Trails at Lake Mead closed because of dangerous conditions

LAS VEGAS -- Three hikers died this year on hiking trails near Lake Mead, which is one of the reasons rangers have closed off two trails.

The latest death was from a drug overdose in June. However, rangers say for the most part, they have to answer calls because people are simply not following the rules.

Over the past eight months of this year, park rangers have had to rescue 37 people from trails, which is about double the number of rescues in all of 2013.

For the first time, rangers have had to close trails for an extended period of time because of dangerous conditions and the park service is keeping them closed for the whole month of August.

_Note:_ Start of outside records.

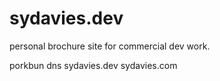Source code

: # sydavies.dev
personal brochure site for commercial dev work.

porkbun dns 
sydavies.dev
sydavies.com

The gate is closed at the Gold Strike Canyon Trail and at the White Rock Canyon Trail on the Arizona side of Lake Mead.

Lake Mead and the surrounding area is a big tourism draw during the summer. But park rangers like Mark Hnat are keeping a close watch on the two most dangerous trails: White Rock Canyon and Gold Strike Canyon.

Kaylee Waters and her friends planned on hiking down the Gold Strike Canyon Trail. They brought a first aid kit, a lot of water and food, just to be prepared. Now they need to find somewhere else to go or face big penalties.

"I'm bummed. I don't know what I'm going to do now. Go find somewhere else to hike I guess," Waters said, "We were going to go down to the river and jump in and cool off and have fun but we can't do that now."

Warning signs peppered the entrances before the park's decision to close the trails off for the entire month of August.

Some people ignored those signs and kept going, ultimately getting stuck on the big boulders on the return hike.

The trails are popular. Reviews on social media and hiking information websites describe how people are able to enjoy the water at the bottom of the trail, but they do not mention how difficult the hike back out can be.

"As you go down the trail, you're actually lower in elevation and you're also in really high-rock areas so the heat just stays in there. And it could be 15 degrees warmer in there than it is up here," ranger Hnat said.

That could mean 120 degrees. Hnat says most of the inexperienced hikers can't handle those conditions.

"We don't want to close trails. We're not looking to limit access to the public, but with the number of search-and-rescue missions we've had in here that has caused injury or illness to the public, and also exposing our employees to risk, we felt this was the safest option for everyone," Hnat said.

The dozens of other trails around Lake Mead remain open, but they do have warning signs that people should avoid hiking in this heat, encouraging hikers like Waters to turn around and come back in the cooler months.